Lecture series on Maunakea fosters conversation between multiple viewpoints

  • 2 min to read
Sciences and the Sacred

The first of five "Sciences and the Sacred" seminars was held on Oct. 29 at the UH Mānoa Art Auditorium.

The first lecture of “Sciences and the Sacred: Conversations on Maunakea,” began Tuesday, Oct. 29 at the UH Mānoa Art Auditorium.

The series of five lectures organized by the University of Hawaii Provost’s Office, Biocultural Initiative of the Pacific and the Sea Grant Center of Excellence in Integrated Knowledge Systems will focus on Maunakea from both western and Hawaiian perspectives with the intention of fostering dialogue rather than debate on the Thirty Meter Telescope issue. 

Each seminar will pair a Hawaiian practitioner with a UH Mānoa faculty member, with each taking turns to present on a specific Maunakea topic so as to “explore topics from various knowledge systems.”

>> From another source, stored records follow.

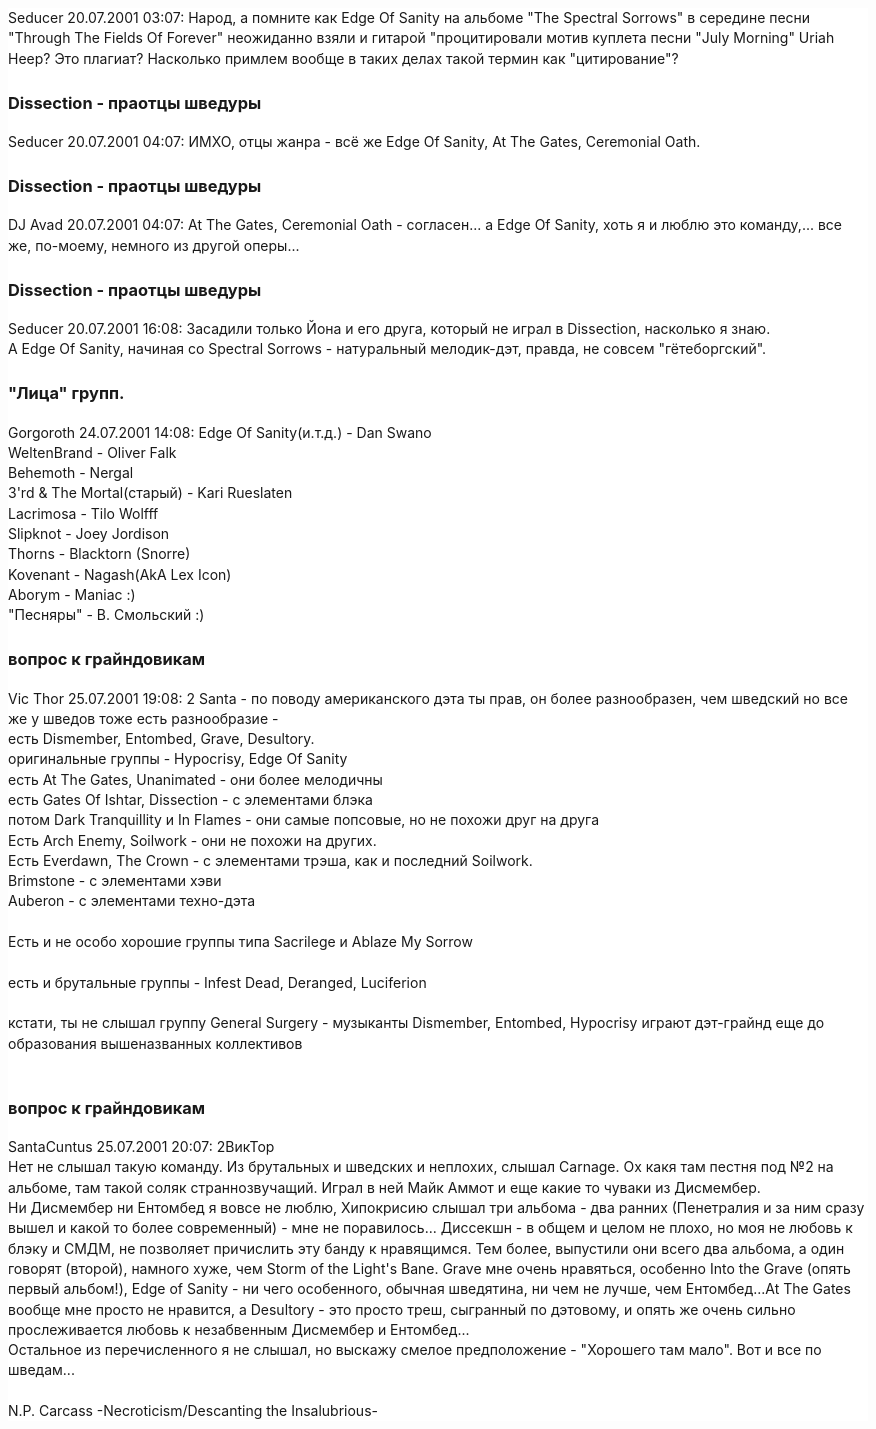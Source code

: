 Seducer 20.07.2001 03:07:
Народ, а помните как Edge Of Sanity на альбоме "The Spectral Sorrows" в середине песни "Through The Fields Of Forever" неожиданно взяли и гитарой "процитировали мотив куплета песни "July Morning" Uriah Heep? Это плагиат? Насколько примлем вообще в таких делах такой термин как "цитирование"?

### Dissection - праотцы шведуры

Seducer 20.07.2001 04:07:
ИМХО, отцы жанра - всё же Edge Of Sanity, At The Gates, Ceremonial Oath.

### Dissection - праотцы шведуры

DJ Avad 20.07.2001 04:07:
At The Gates, Ceremonial Oath - согласен... а Edge Of Sanity, хоть я и люблю это команду,... все же, по-моему, немного из другой оперы... 

### Dissection - праотцы шведуры

Seducer 20.07.2001 16:08:
Засадили только Йона и его друга, который не играл в Dissection, насколько я знаю.<BR>А Edge Of Sanity, начиная со Spectral Sorrows - натуральный мелодик-дэт, правда, не совсем "гётеборгский".

### "Лица" групп.

Gorgoroth 24.07.2001 14:08:
Edge Of Sanity(и.т.д.) - Dan Swano<BR>WeltenBrand - Oliver Falk<BR>Behemoth - Nergal<BR>3'rd & The Mortal(старый) - Kari Rueslaten<BR>Lacrimosa - Tilo Wolfff<BR>Slipknot - Joey Jordison<BR>Thorns - Blacktorn (Snorre)<BR>Kovenant - Nagash(AkA Lex Icon)<BR>Aborym - Maniac :)<BR>"Песняры" - В. Смольский :)

### вопрос к грайндовикам

Vic Thor 25.07.2001 19:08:
2 Santa - по поводу американского дэта ты прав, он более разнообразен, чем шведский но все же у шведов тоже есть разнообразие - <BR>есть Dismember, Entombed, Grave, Desultory.<BR>оригинальные группы - Hypocrisy, Edge Of Sanity<BR>есть At The Gates, Unanimated - они более мелодичны<BR>есть Gates Of Ishtar, Dissection - с элементами блэка<BR>потом Dark Tranquillity и In Flames - они самые попсовые, но не похожи друг на друга<BR>Есть Arch Enemy, Soilwork - они не похожи на других.<BR>Есть Everdawn, The Crown - с элементами трэша, как и последний Soilwork.<BR>Brimstone - с элементами хэви<BR>Auberon - с элементами техно-дэта<BR><BR>Есть и не особо хорошие группы типа Sacrilege и Ablaze My Sorrow<BR><BR>есть и брутальные группы - Infest Dead, Deranged, Luciferion<BR><BR>кстати, ты не слышал группу General Surgery - музыканты Dismember, Entombed, Hypocrisy играют дэт-грайнд еще до образования вышеназванных коллективов<BR><BR>

### вопрос к грайндовикам

SantaCuntus 25.07.2001 20:07:
2ВикТор<BR>Нет не слышал такую команду. Из брутальных и шведских и неплохих, слышал Carnage. Ох какя там пестня под №2 на альбоме, там такой соляк страннозвучащий. Играл в ней Майк Аммот и еще какие то чуваки из Дисмембер.<BR>Ни Дисмембер ни Ентомбед я вовсе не люблю, Хипокрисию слышал три альбома - два ранних (Пенетралия и за ним сразу вышел и какой то более современный) - мне не поравилось... Диссекшн - в общем и целом не плохо, но моя не любовь к блэку и СМДМ, не позволяет причислить эту банду к нравящимся. Тем более, выпустили они всего два альбома, а один говорят (второй), намного хуже, чем Storm of the Light's Bane. Grave мне очень нравяться, особенно Into the Grave (опять первый альбом!), Edge of Sanity -  ни чего особенного, обычная шведятина, ни чем не лучше, чем Ентомбед...At The Gates вообще мне просто не нравится, а Desultory - это просто треш, сыгранный по дэтовому, и опять же очень сильно прослеживается любовь к незабвенным Дисмембер и Ентомбед...<BR>Остальное из перечисленного я не слышал, но выскажу смелое предположение - "Хорошего там мало". Вот и все по шведам...<BR><BR>N.P. Carcass -Necroticism/Descanting the Insalubrious-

“As members of the academy, we have a profound responsibility to educate ourselves about Maunakea, and to do so with open minds and with civility and aloha,” UH Mānoa Provost Michael Bruno stated in his online announcement.

Associate professor of oceanography Rosie Alegado was another main organizer of the seminar series. She traces the birth of this event to conversations she had with other SOEST faculty about Maunakea. According to Alegado, it was necessary to ask what Maunakea “means to all of us.” However, these conversations led her to believe that in order to fully acknowledge this question, more knowledge on the issue was required.

“We needed to educate ourselves first,” she said. “We were having a lot of conversations without the underlying foundation, and that’s what we’re seeking to do in this limited lecture series.”

The First Seminar

This first seminar was titled "Geological and hydrological phenomena of Maunakea," featuring Kuʻulei Higashi Kanahele, Ph.D. candidate in Hawaiian and Indigenous language and cultural revitalization, and Scott Rowland, UH Mānoa geologist. 

Kanahele opened the seminar by defining the word “akua” to foster a better understanding of the more nature-oriented Native Hawaiian worldview. Unlike the commonly assumed definition of “god,” Kanahele argued that “akua” is more closely related to the word “elements,” referring to sacred manifestations of the natural environment rather than mere deities assigned to specific things.

“Pele is not ‘goddess of the volcano’ but rather she is lava itself,” Kanahele said.

From there, Kanahele and Rowland took turns presenting on topics such as the creation of the Hawaiian islands and glacial action on Maunakea. While Rowland presented through a geological lens, explaining geological phenomena in a scientific manner, Kanahele took the same ideas and shared moʻolelo (stories) and oli (chants) that report the same scientific phenomena which had been observed by Native Hawaiians since ancient times.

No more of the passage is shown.